京都・蓮久寺の三木大雲住職のもとには、助けを求める人が絶えない。ポルターガイストに悩まされている、人形をお祓いしてほしい、さまよう霊を供養成仏させてほしい……。
そんな実話や自身の体験など、現代の怪談、奇譚の数々を収めた『続々・怪談和尚の京都怪奇譚』(文春文庫)より、背筋も凍る「しゃっくり」を特別公開。見えない世界に触れることで、あなたの人生も変わる……のかもしれない。
◆◆◆
このお話は、ある新婚のご夫婦からお聞きしたことです。
お二人は、新居としてマンションを買われました。
引っ越しの荷物が入った段ボールも、まだ半分くらいしか荷ほどきが出来ていない頃のことですが、と奥様は前置きして話し始めました。
深夜の訪問者
「深夜、寝室で寝ていると、突然インターフォンが鳴ったんです」
「ピンポーン、ピンポーン、ピンポーン」
突然、鳴り響いた音に驚いて私は目が覚めました。主人は、隣でぐっすり寝ています。時計に目をやると、深夜1時頃でした。
「こんな時間に誰が?」
主人を起こそうかとも思いましたが、明日も仕事があるので起こすのは可哀想だと思って、起こしませんでした。
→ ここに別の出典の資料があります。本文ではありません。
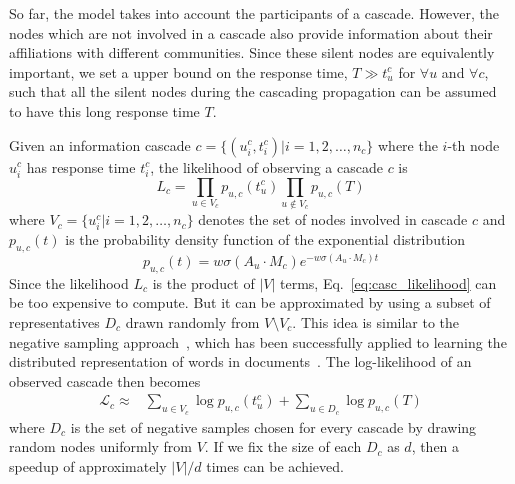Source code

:So far, the model takes into account the participants of a cascade. However, the nodes which are not involved in a cascade also provide information about their affiliations with different communities. Since these silent nodes are equivalently important, we set a upper bound on the response time, $T \gg t_u^c $ for $\forall u$ and $\forall c$, such that all the silent nodes during the cascading propagation can be assumed to have this long response time $T$.

Given an information cascade $c=\{(u_i^c, t_i^c) | i=1,2,\dots,n_c\}$ where the $i$-th node $u_i^c$ has response time $t_i^c$, the likelihood of observing a cascade $c$ is
\begin{equation} \label{eq:casc_likelihood}
L_c = \prod_{u\in V_c} p_{u,c}(t_u^c)  \prod_{u \notin V_c}  p_{u,c}(T)
\end{equation}
where $V_c = \{u_i^c | i=1,2,\dots,n_c\}$ denotes the set of nodes involved in cascade $c$ and $p_{u,c}(t)$ is the probability density function of the exponential distribution
\begin{equation} \label{eq:pdf}
p_{u,c}(t) = w\sigma( A_{u} \cdot M_c) e^{-w\sigma( A_{u} \cdot M_c) t}
\end{equation}
Since the likelihood $L_c$ is the product of $|V|$ terms, Eq.~\ref{eq:casc_likelihood} can be too expensive to compute. But it can be approximated by using a subset of representatives $D_c$ drawn randomly from $V\setminus V_c$. This idea is similar to the negative sampling approach~\cite{mnih2012fast}, which has been successfully applied to learning the distributed representation of words in documents~\cite{mikolov2013distributed,ji2016parallelizing}. The log-likelihood of an observed cascade then becomes
\begin{equation} \label{eq:neg}
\begin{array}{rcl}
   \mathcal{L}_c \approx & \sum_{u \in V_c} \log p_{u,c}(t_u^c) + \sum_{u\in D_c} \log p_{u,c}(T)
\end{array}
\end{equation}
where $D_c$ is the set of negative samples chosen for every cascade by drawing random nodes uniformly from $V$. If we fix the size of each $D_c$ as $d$, then a speedup of approximately $|V|/d$ times can be achieved.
そんな事を考えている間にも、ピンポーン、ピンポーンとインターフォンは鳴り続けます。
知人にはまだ新居の住所も教えていないし、ましてやこんな時間に訪れる知り合いなどは思い当たりません。
こみ上げてくる恐怖心を抑えて玄関ドアの前まで行き、ドアスコープを覗いてみました。
するとそこには、痩せ細った体を少し傾けた寝間着姿の男性が一人立っていました。
「ピンポーン、ピンポーン、ピンポーン」
その男性は、無表情にただインターフォンを押し続けています。